In [2]:
import pandas as pd
import numpy as np
from preprocessing import *
from sklearn.feature_extraction.text import TfidfVectorizer
from sklearn import model_selection, naive_bayes, svm
from sklearn.metrics import accuracy_score
from sklearn.preprocessing import LabelEncoder

# SVM with TF-IDF

In [8]:
##############For Training Data#####################
# Read the data from the csv file named 'preprocessedData.csv' arabic data
train = pd.read_csv('../Dataset/train.csv', encoding='utf-8')
# Perform the data preprocessing
train = clean_data(train)
# Unpack the data into text and stance
Train_X = train['text']
Train_Y = train['stance']

##############For Testing Data#####################
test = pd.read_csv('../Dataset/dev.csv', encoding='utf-8')
# Perform the data preprocessing
test = clean_data(test)
# Unpack the data into text, and stance
Test_X = test['text']
Test_Y = test['stance']
# Train_X, Test_X, Train_Y, Test_Y = model_selection.train_test_split(data['text'],data['stance'],test_size=0.3)


In [9]:
# Here we want to calculate the TF-IDF score for each word in the corpus

Tfidf_vect = TfidfVectorizer(max_features=27000)
Tfidf_vect.fit(train['text'])
Train_X_Tfidf = Tfidf_vect.transform(Train_X)
Test_X_Tfidf = Tfidf_vect.transform(Test_X)

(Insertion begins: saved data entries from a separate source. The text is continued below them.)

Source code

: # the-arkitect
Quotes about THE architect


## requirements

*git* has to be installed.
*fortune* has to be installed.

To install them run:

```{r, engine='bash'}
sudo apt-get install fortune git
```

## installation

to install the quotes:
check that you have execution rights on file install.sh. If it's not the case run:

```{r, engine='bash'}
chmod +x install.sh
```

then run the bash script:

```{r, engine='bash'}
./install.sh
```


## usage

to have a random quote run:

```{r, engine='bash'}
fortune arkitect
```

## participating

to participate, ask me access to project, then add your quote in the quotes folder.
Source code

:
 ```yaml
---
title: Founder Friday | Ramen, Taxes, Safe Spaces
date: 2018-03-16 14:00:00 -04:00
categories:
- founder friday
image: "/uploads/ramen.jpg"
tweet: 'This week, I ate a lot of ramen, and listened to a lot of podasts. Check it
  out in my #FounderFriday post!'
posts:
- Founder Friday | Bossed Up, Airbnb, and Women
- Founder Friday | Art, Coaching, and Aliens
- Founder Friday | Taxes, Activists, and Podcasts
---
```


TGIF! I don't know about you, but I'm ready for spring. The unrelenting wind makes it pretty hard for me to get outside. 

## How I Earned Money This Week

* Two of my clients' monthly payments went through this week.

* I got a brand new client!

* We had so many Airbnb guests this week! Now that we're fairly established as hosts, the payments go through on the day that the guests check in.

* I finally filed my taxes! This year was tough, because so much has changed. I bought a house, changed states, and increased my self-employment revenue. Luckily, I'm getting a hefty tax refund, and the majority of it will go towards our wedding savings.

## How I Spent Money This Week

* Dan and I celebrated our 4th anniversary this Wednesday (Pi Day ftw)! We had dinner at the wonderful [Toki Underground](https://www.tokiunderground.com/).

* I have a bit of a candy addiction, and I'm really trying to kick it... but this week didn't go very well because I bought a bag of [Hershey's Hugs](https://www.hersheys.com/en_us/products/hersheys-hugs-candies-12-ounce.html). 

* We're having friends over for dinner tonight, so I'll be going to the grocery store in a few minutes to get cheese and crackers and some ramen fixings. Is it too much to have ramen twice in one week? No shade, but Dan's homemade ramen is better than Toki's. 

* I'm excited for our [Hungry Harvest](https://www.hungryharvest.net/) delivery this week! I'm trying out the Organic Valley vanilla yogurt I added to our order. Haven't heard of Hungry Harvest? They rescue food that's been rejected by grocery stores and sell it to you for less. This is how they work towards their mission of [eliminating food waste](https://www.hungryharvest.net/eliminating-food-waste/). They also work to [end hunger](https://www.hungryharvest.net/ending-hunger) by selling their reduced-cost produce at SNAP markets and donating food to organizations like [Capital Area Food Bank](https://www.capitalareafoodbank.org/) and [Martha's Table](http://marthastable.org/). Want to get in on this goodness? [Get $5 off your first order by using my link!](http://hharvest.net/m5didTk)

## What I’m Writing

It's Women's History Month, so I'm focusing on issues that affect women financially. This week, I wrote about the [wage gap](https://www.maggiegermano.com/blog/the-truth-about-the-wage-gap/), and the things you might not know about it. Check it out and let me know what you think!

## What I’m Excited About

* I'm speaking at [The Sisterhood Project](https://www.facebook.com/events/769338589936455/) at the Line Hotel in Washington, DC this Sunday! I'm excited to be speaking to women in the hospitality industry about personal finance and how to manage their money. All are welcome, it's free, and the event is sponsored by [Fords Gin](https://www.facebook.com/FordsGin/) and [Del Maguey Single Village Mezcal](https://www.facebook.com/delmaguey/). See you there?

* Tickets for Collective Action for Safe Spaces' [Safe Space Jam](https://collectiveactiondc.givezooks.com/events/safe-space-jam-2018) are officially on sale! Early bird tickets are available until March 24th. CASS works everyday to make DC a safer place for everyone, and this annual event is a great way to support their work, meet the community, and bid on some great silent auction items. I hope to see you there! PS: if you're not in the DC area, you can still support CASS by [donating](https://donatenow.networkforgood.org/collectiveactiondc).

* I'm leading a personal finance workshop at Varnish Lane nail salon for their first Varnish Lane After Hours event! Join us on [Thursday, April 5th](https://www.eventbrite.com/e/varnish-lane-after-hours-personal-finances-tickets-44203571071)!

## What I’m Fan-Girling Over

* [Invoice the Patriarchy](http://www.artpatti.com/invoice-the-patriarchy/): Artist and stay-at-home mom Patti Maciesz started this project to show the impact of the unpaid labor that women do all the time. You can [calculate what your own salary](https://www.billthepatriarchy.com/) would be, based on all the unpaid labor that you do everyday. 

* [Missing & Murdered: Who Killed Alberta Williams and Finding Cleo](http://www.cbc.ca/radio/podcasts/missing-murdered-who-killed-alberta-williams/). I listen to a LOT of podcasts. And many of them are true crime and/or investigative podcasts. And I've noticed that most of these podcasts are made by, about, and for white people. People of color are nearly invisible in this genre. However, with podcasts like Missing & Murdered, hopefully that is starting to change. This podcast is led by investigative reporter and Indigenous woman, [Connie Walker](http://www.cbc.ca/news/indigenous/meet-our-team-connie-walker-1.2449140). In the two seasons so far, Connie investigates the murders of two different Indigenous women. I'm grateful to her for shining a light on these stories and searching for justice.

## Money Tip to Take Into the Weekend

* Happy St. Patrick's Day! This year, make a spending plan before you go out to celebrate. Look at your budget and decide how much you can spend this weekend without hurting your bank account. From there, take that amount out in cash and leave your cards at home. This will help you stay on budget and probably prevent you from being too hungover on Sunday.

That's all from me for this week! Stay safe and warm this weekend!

### Apply SMOTE to the training data to balance the classes

In [10]:
# Here we want to apply SMOTE to the data to balance the data against 3 classes
# check version number
import imblearn
print(imblearn.__version__)
# Count the number of each class
from collections import Counter
from imblearn.over_sampling import SMOTE
print(Counter(Train_Y))
# transform the dataset
oversample = SMOTE()
SMOTE_Train_X_Tfidf, SMOTE_Train_Y = oversample.fit_resample(Train_X_Tfidf, Train_Y)
print(Counter(SMOTE_Train_Y))


0.10.0
Counter({1: 5538, 0: 1012, -1: 438})
Counter({1: 5538, 0: 5538, -1: 5538})


### Train the model agains the unbalanced data

In [11]:
# Classifier - Algorithm - SVM
# fit the training dataset on the classifier
# What is the best kernel for SVM in the case of multi-class classification? - Quora
SVM = svm.SVC(C=1.0, kernel='linear', degree=3, gamma='auto')
SVM.fit(Train_X_Tfidf,Train_Y)
# predict the labels on validation dataset
predictions_SVM = SVM.predict(Test_X_Tfidf)
# Use accuracy_score function to get the accuracy
print("SVM Accuracy Score -> ",accuracy_score(predictions_SVM, Test_Y)*100)

SVM Accuracy Score ->  81.8


In [12]:
# Calculate the F1 score for each class
from sklearn.metrics import f1_score
print("F1 score for each class -> ",f1_score(Test_Y, predictions_SVM, average=None))
# Calculate the Macro Average F1 score for the whole data
print("Macro Average F1 score -> ",f1_score(Test_Y, predictions_SVM, average='macro'))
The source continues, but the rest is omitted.